I-40表 主要刑法犯罪名別女子検挙人員(昭和32,40,41年)

 なお,昭和四一年の刑法犯女子検挙人員については,前年に比較すると減少していることは,さきに述べたが,これを罪名別にみると,減少の著しいのは窃盗で,実人員で二,六八八人(七・八%)少なくなっている。これに反して,業務上等過失致死傷は一,五五七人(二七・九%)増加している。また,実人員はわずかではあるが,詐欺,横領,殺人等は減少し,恐かつ,傷害等が増加していることが注目される。
 特別法犯による女子の検挙人員も,刑法犯検挙人員と同様に年々増加してきている。昭和三五年の人口比(有責人口一,〇〇〇人に対する割合)は,一・九であったが,昭和四〇年には三・〇,昭和四一年(昭和四一年については検挙人員の統計はなく,送致人員である。)には二・九となっている。特別法犯で検挙された実人員は,昭和三五年には六三,九四九人,昭和四〇年には一一七,三六九人である。昭和四一年の特別法犯による送致人員は,一一四,九九一人であり,前年よりやや減少しているが,昭和三五年の特別法犯検挙実人員に比較すると,一・八倍に増加している。
 特別法犯の人口比の男女の割合では,女子は,男子の二%程度であって,女子の割合は,刑法犯の場合よりさらに少ない。主要法令別に実人員を示すと,I-41表のとおりであって,実人員で最も多いのは,道交違反であり,昭和四一年には八一,五七一人に達している。昭和三五年の道交違反は二五,二六三人であったから,昭和四一年のそれは,昭和三五年の三・二倍である。なお,昭和四一年の道交違反による送致人員は,特別法犯送致人員総数の七一%を占めている。これについで多いのは,風俗営業等取締法違反であって,実人員は一一,三三三人,ついで,売春防止法違反が多く,八,一五七人であるが,これは,昭和三五年に比較すれば,むしろ減少している。

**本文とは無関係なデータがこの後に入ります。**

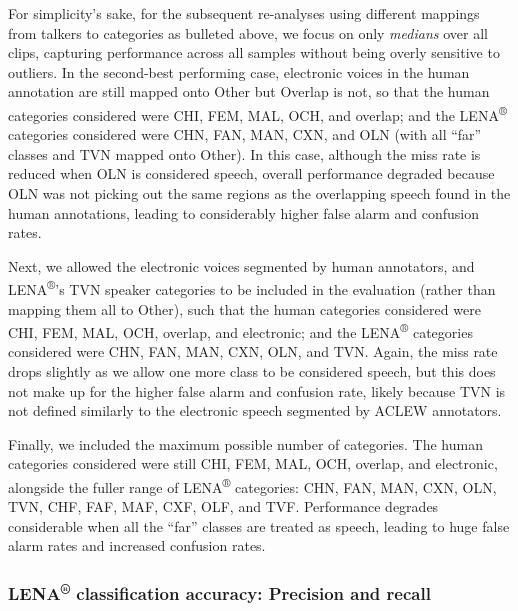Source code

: \documentclass[english,table,man,floatsintext]{apa6}
\begin{document}
For simplicity's sake, for the subsequent re-analyses using different mappings from talkers to categories as bulleted above, we focus on only \emph{medians} over all clips, capturing performance across all samples without being overly sensitive to outliers. In the second-best performing case, electronic voices in the human annotation are still mapped onto Other but Overlap is not, so that the human categories considered were CHI, FEM, MAL, OCH, and overlap; and the LENA\textsuperscript{®} categories considered were CHN, FAN, MAN, CXN, and OLN (with all \enquote{far} classes and TVN mapped onto Other). In this case, although the miss rate is reduced when OLN is considered speech, overall performance degraded because OLN was not picking out the same regions as the overlapping speech found in the human annotations, leading to considerably higher false alarm and confusion rates.

Next, we allowed the electronic voices segmented by human annotators, and LENA\textsuperscript{®}'s TVN speaker categories to be included in the evaluation (rather than mapping them all to Other), such that the human categories considered were CHI, FEM, MAL, OCH, overlap, and electronic; and the LENA\textsuperscript{®} categories considered were CHN, FAN, MAN, CXN, OLN, and TVN. Again, the miss rate drops slightly as we allow one more class to be considered speech, but this does not make up for the higher false alarm and confusion rate, likely because TVN is not defined similarly to the electronic speech segmented by ACLEW annotators.

Finally, we included the maximum possible number of categories. The human categories considered were still CHI, FEM, MAL, OCH, overlap, and electronic, alongside the fuller range of LENA\textsuperscript{®} categories: CHN, FAN, MAN, CXN, OLN, TVN, CHF, FAF, MAF, CXF, OLF, and TVF. Performance degrades considerable when all the \enquote{far} classes are treated as speech, leading to huge false alarm rates and increased confusion rates.

\hypertarget{lena-classification-accuracy-precision-and-recall}{%
\subsubsection{\texorpdfstring{LENA\textsuperscript{®} classification accuracy: Precision and recall}{LENA® classification accuracy: Precision and recall}}\label{lena-classification-accuracy-precision-and-recall}}
\end{document}
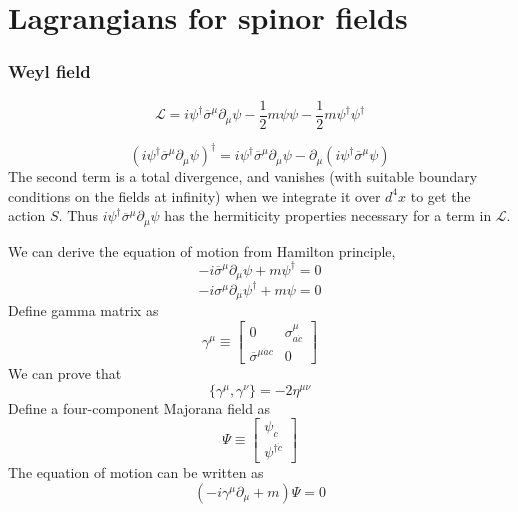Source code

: \section{Lagrangians for spinor fields}
\subsubsection{Weyl field}
\[\mathcal{L} = i \psi^{\dagger} \overline{\sigma}^{\mu} \partial_{\mu} \psi - \frac{1}{2}m \psi \psi - \frac{1}{2}m \psi^{\dagger} \psi^{\dagger}\]
\begin{note}
\[(i \psi^{\dagger} \overline{\sigma}^{\mu} \partial_{\mu} \psi)^{\dagger} = i \psi^{\dagger} \overline{\sigma}^{\mu} \partial_{\mu} \psi - \partial_{\mu}(i \psi^{\dagger} \overline{\sigma}^{\mu} \psi)\]
The second term is a total divergence, and vanishes (with suitable boundary conditions on the fields at infinity) when we integrate it over $d^4 x$ to get the action $S$. Thus $i \psi^{\dagger} \overline{\sigma}^{\mu} \partial_{\mu} \psi$  has the hermiticity properties necessary for a term in $\mathcal{L}$.
\end{note}
\noindent
We can derive the equation of motion from Hamilton principle,
\[-i\overline{\sigma}^{\mu} \partial_{\mu} \psi + m \psi^{\dagger} = 0\]
\[-i\sigma^{\mu} \partial_{\mu} \psi^{\dagger} + m \psi = 0\]
Define gamma matrix as
\[\gamma^{\mu} \equiv \left[ \begin{matrix} 0& \sigma^{\mu}_{a\dot{c}}\\ \overline{\sigma}^{\mu\dot{a}c}& 0\end{matrix} \right] \]
We can prove that
\[\{\gamma^{\mu},\gamma^{\nu}\} = -2\eta^{\mu\nu}\]
Define a four-component Majorana field as
\[\Psi \equiv \left[ \begin{matrix} \psi_c \\ \psi^{\dagger \dot{c}}\end{matrix} \right] \]
The equation of motion can be written as
\[(-i\gamma^{\mu}\partial_{\mu}+m)\Psi=0\]

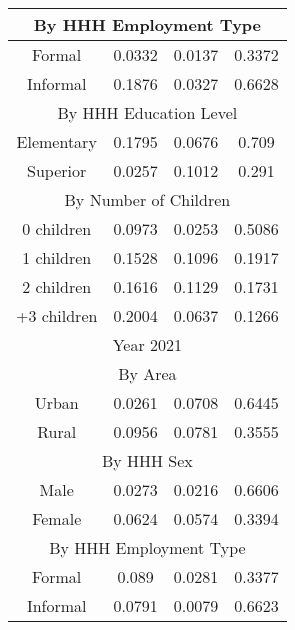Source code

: \begin{table}[]
\begin{tabular}{@{}cccc@{}}
\multicolumn{4}{c}{By HHH Employment Type}                                  \\ \midrule
Formal      & 0.0332                  & 0.0137           & 0.3372           \\
Informal    & 0.1876                  & 0.0327           & 0.6628           \\ \midrule
\multicolumn{4}{c}{By HHH Education Level}                                  \\ \midrule
Elementary  & 0.1795                  & 0.0676           & 0.709            \\
Superior    & 0.0257                  & 0.1012           & 0.291            \\ \midrule
\multicolumn{4}{c}{By Number of Children}                                   \\ \midrule
0 children  & 0.0973                  & 0.0253           & 0.5086           \\
1 children  & 0.1528                  & 0.1096           & 0.1917           \\
2 children  & 0.1616                  & 0.1129           & 0.1731           \\
+3 children & 0.2004                  & 0.0637           & 0.1266           \\ \midrule
\multicolumn{4}{c}{Year 2021}                                               \\ \midrule
\multicolumn{4}{c}{By Area}                                                 \\ \midrule
Urban       & 0.0261                  & 0.0708           & 0.6445           \\
Rural       & 0.0956                  & 0.0781           & 0.3555           \\ \midrule
\multicolumn{4}{c}{By HHH Sex}                                              \\ \midrule
Male        & 0.0273                  & 0.0216           & 0.6606           \\
Female      & 0.0624                  & 0.0574           & 0.3394           \\ \midrule
\multicolumn{4}{c}{By HHH Employment Type}                                  \\ \midrule
Formal      & 0.089                   & 0.0281           & 0.3377           \\
Informal    & 0.0791                  & 0.0079           & 0.6623           \\ \midrule

\end{tabular}
\end{table}
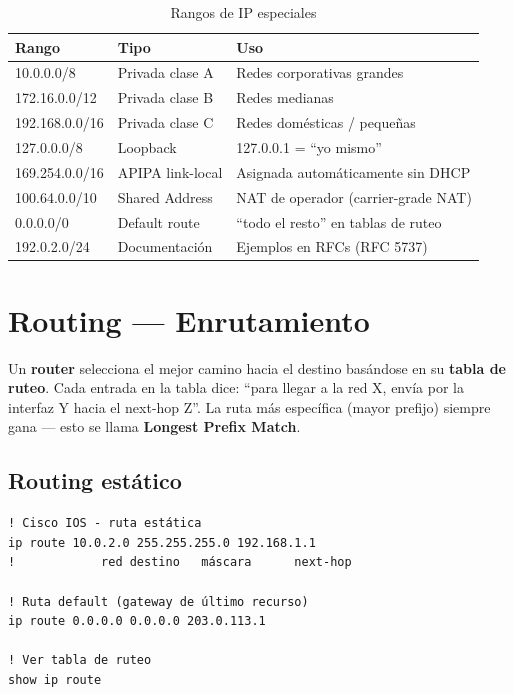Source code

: \begin{table}[h!]
\centering
\renewcommand{\arraystretch}{1.3}
\begin{tabular}{lll}
\toprule
\textbf{Rango} & \textbf{Tipo} & \textbf{Uso} \\
\midrule
10.0.0.0/8           & Privada clase A  & Redes corporativas grandes \\
172.16.0.0/12        & Privada clase B  & Redes medianas \\
192.168.0.0/16       & Privada clase C  & Redes domésticas / pequeñas \\
127.0.0.0/8          & Loopback         & 127.0.0.1 = ``yo mismo'' \\
169.254.0.0/16       & APIPA link-local & Asignada automáticamente sin DHCP \\
100.64.0.0/10        & Shared Address   & NAT de operador (carrier-grade NAT) \\
0.0.0.0/0            & Default route    & ``todo el resto'' en tablas de ruteo \\
192.0.2.0/24         & Documentación    & Ejemplos en RFCs (RFC 5737) \\
\bottomrule
\end{tabular}
\caption{Rangos de IP especiales}
\end{table}

\section{ Routing --- Enrutamiento}

\begin{concepto}
Un \textbf{router} selecciona el mejor camino hacia el destino basándose
en su \textbf{tabla de ruteo}. Cada entrada en la tabla dice:
``para llegar a la red X, envía por la interfaz Y hacia el next-hop Z''.
La ruta más específica (mayor prefijo) siempre gana --- esto se llama
\textbf{Longest Prefix Match}.
\end{concepto}

\subsection{Routing estático}

\begin{codigo}
\begin{lstlisting}
! Cisco IOS - ruta estática
ip route 10.0.2.0 255.255.255.0 192.168.1.1
!            red destino   máscara      next-hop

! Ruta default (gateway de último recurso)
ip route 0.0.0.0 0.0.0.0 203.0.113.1

! Ver tabla de ruteo
show ip route
\end{lstlisting}
\end{codigo}

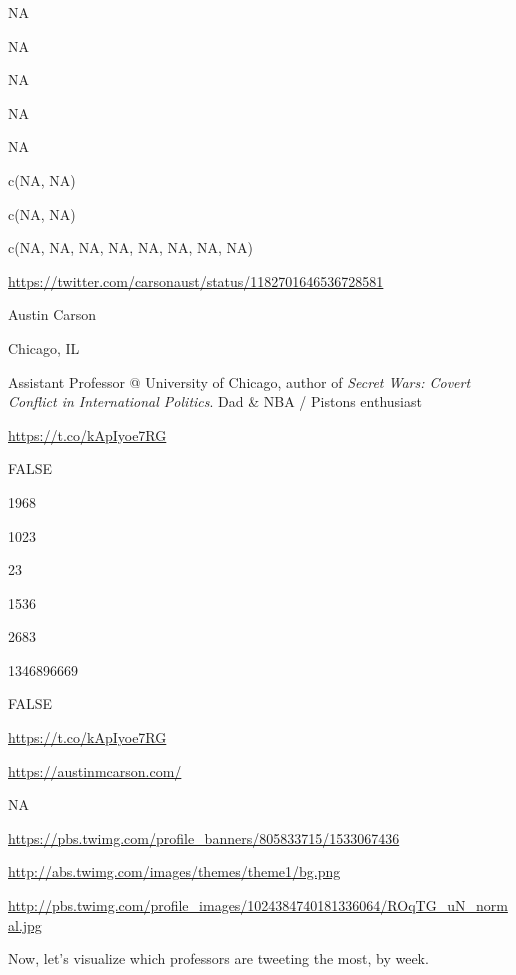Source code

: \documentclass[]{book}
\newenvironment{Shaded}{\begin{snugshade}}{\end{snugshade}}
\newcommand{\KeywordTok}[1]{\textcolor[rgb]{0.13,0.29,0.53}{\textbf{#1}}}
\newcommand{\DataTypeTok}[1]{\textcolor[rgb]{0.13,0.29,0.53}{#1}}
\newcommand{\StringTok}[1]{\textcolor[rgb]{0.31,0.60,0.02}{#1}}
\newcommand{\OperatorTok}[1]{\textcolor[rgb]{0.81,0.36,0.00}{\textbf{#1}}}
\newcommand{\NormalTok}[1]{#1}
\begin{document}
NA

NA

NA

NA

NA

c(NA, NA)

c(NA, NA)

c(NA, NA, NA, NA, NA, NA, NA, NA)

\url{https://twitter.com/carsonaust/status/1182701646536728581}

Austin Carson

Chicago, IL

Assistant Professor @ University of Chicago, author of \emph{Secret
Wars: Covert Conflict in International Politics}. Dad \& NBA / Pistons
enthusiast

\url{https://t.co/kApIyoe7RG}

FALSE

1968

1023

23

1536

2683

1346896669

FALSE

\url{https://t.co/kApIyoe7RG}

\url{https://austinmcarson.com/}

NA

\url{https://pbs.twimg.com/profile_banners/805833715/1533067436}

\url{http://abs.twimg.com/images/themes/theme1/bg.png}

\url{http://pbs.twimg.com/profile_images/1024384740181336064/ROqTG_uN_normal.jpg}

Now, let's visualize which professors are tweeting the most, by week.

\begin{Shaded}
\end{Shaded}
\end{document}
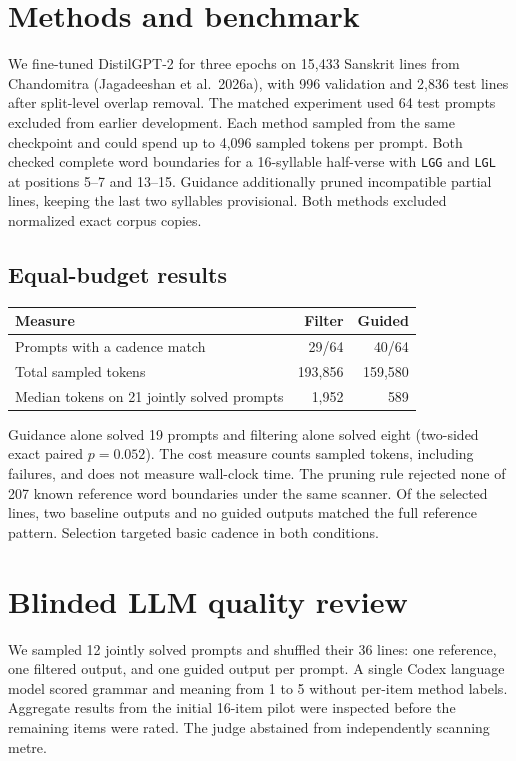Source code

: \documentclass[11pt]{article}
\begin{document}
\section{Methods and benchmark}
We fine-tuned DistilGPT-2 for three epochs on 15,433 Sanskrit lines from Chandomitra (Jagadeeshan et al.\ 2026a), with 996 validation and 2,836 test lines after split-level overlap removal. The matched experiment used 64 test prompts excluded from earlier development. Each method sampled from the same checkpoint and could spend up to 4,096 sampled tokens per prompt. Both checked complete word boundaries for a 16-syllable half-verse with \texttt{LGG} and \texttt{LGL} at positions 5--7 and 13--15. Guidance additionally pruned incompatible partial lines, keeping the last two syllables provisional. Both methods excluded normalized exact corpus copies.

\subsection{Equal-budget results}
\begin{center}
\small
\begin{tabularx}{\linewidth}{@{}Xrr@{}}
\toprule
Measure & Filter & Guided\\
\midrule
Prompts with a cadence match & 29/64 & 40/64\\
Total sampled tokens & 193,856 & 159,580\\
Median tokens on 21 jointly solved prompts & 1,952 & 589\\
\bottomrule
\end{tabularx}
\end{center}
Guidance alone solved 19 prompts and filtering alone solved eight (two-sided exact paired \(p=0.052\)). The cost measure counts sampled tokens, including failures, and does not measure wall-clock time. The pruning rule rejected none of 207 known reference word boundaries under the same scanner. Of the selected lines, two baseline outputs and no guided outputs matched the full reference pattern. Selection targeted basic cadence in both conditions.

\section{Blinded LLM quality review}
We sampled 12 jointly solved prompts and shuffled their 36 lines: one reference, one filtered output, and one guided output per prompt. A single Codex language model scored grammar and meaning from 1 to 5 without per-item method labels. Aggregate results from the initial 16-item pilot were inspected before the remaining items were rated. The judge abstained from independently scanning metre.
\end{document}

I-41表 主要特別法犯女子検挙人員(昭和35,40,41年)

 刑法犯検挙人員について,警察における処置をみると,昭和四〇年では,女子の検挙人員の九%が身柄送致であり,六五%は書類送致,微罪処分および簡易送致が二六%(このうち,微罪処分は約八五%である。)となっている。これに対して,男子では,二三%が身柄送致,七五%が書類送致であって,微罪処分および簡易送致は三%にすぎない。女子は,男子に比較して微罪処分となっているものがきわめて多い。
 また,刑法犯について,検察庁における処理状況をみると,I-42表のとおりである。これでみると,昭和三五年の女子の起訴率は二二・八%,起訴猶予率は六六・六%であり,男子の起訴率は五八・四%,起訴猶予率は三二・八%であって,女子の起訴猶予率は,男子に比較してきわめて高い。昭和三六年以降,女子の起訴率は,わずかずつ上昇し,昭和三九年には二六・七%,昭和四〇年は三三・八%,昭和四一年には,さらに上昇して三七・六%となり,一方,起訴猶予率は昭和四一年には五三・九%にまで低下している。しかし,なお,男子に比較すれば,起訴猶予率は著しく高い。

I-42表 検察庁における刑法犯既済事件の男女別起訴率および起訴猶予率(昭和35〜41年)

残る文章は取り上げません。